Workers aren’t the only ones who benefit from OSHA training. There are several advantages for Ohio employers, including:

  • OSHA training ensures employees get the same information on safety best practices
  • Site-specific training prepares employees to safely do their everyday jobs
  • You can avoid or reduce penalties and fines from an OSHA inspection
  • You can reduce the number of accidents, which can lower your workers’ compensation claims

Additionally, when employees know how to avoid safety hazards, they can spend more time proactively doing their jobs the right way and less time reacting to potential safety issues.

And when you look at statistics and information about on-the-job fatalities, it becomes even more apparent how important OSHA training is for workers and employers in Ohio—especially for those in the construction industry.

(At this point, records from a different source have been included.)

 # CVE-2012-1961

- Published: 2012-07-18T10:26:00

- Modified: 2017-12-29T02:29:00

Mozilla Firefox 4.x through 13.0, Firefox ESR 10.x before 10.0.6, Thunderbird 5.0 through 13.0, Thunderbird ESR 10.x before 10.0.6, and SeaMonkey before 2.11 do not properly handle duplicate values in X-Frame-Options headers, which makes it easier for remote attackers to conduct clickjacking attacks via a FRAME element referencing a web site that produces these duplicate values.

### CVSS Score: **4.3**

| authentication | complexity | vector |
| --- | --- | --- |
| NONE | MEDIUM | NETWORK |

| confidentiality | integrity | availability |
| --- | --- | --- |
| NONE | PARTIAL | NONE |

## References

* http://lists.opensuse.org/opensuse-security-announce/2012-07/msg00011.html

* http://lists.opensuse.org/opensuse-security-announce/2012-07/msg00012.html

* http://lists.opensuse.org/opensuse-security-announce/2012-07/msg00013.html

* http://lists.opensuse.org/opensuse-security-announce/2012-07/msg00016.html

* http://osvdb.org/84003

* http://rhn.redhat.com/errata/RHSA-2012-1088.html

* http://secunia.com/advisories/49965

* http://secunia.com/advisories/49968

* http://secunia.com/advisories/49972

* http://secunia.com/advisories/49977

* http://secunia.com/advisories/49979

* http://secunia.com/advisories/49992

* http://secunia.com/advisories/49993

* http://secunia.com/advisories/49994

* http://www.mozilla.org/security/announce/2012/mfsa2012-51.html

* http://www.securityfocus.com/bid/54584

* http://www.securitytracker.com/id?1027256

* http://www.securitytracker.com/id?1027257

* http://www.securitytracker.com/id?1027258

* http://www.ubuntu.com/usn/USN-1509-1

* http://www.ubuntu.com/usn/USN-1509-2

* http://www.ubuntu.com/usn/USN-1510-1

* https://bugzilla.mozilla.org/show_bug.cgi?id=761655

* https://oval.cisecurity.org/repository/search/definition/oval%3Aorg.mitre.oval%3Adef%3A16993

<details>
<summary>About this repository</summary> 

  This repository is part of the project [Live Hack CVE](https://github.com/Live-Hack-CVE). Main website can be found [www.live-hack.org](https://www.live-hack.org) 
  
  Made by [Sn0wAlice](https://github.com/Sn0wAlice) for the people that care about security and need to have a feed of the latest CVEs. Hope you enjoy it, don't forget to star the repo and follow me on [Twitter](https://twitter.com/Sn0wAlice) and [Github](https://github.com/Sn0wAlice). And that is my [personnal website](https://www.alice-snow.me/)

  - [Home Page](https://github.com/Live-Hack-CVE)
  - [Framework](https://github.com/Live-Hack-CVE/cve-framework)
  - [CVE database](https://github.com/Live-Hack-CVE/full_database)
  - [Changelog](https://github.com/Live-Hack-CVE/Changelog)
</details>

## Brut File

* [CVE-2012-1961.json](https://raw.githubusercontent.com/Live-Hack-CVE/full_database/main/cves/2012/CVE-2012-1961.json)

Fatal Occupational Injuries in Ohio

According to data from the Bureau of Labor Statistics, there were a total of 174 fatal occupational injuries in Ohio in 2017, while nationally there were 5,147 fatal occupational injuries.

Of the 174 fatalities:

  • 52 were the result of transportation incidents
  • 31 were the result of falls, slips, and trips
  • 24 were the result of contact with objects and equipment
  • 32 were the result of violence and other injuries by persons or animals
  • 28 were the result of exposure to harmful substances or environments
  • 4 were the result of fires and explosions

The industry with the highest number of fatal work injuries was trade, transportation, and utilities while the industry with the second highest number of fatal work injuries was construction.

Construction-Related Fatal Occupational Injuries

In 2017, there were 32 fatal occupational injuries within the private construction industry. Specifically, they occurred in the following sectors:

  • 5 in construction of buildings (including 3 in residential buildings)
  • 5 in heavy and civil engineering construction (including 3 in utility system construction)
  • 20 specialty trade contractors, including
    • 8 roofing contractors
    • 2 framing contractors

Of the 29 fatalities in construction and extraction occupations:

  • 3 first-line supervisors of construction and extraction workers
  • 25 construction trades workers, including
    • 7 roofers
    • 7 carpenters
    • 4 construction laborers
    • 3 plumbers, pipefitters, and steamfitters

2019 Top OSHA Enforcement Cases in Ohio

As you can see, workers in Ohio are at risk for injury and accidents. But they are not alone. Ohio businesses can also use OSHA training to help reduce their risk of enforcement penalties from an OSHA inspection.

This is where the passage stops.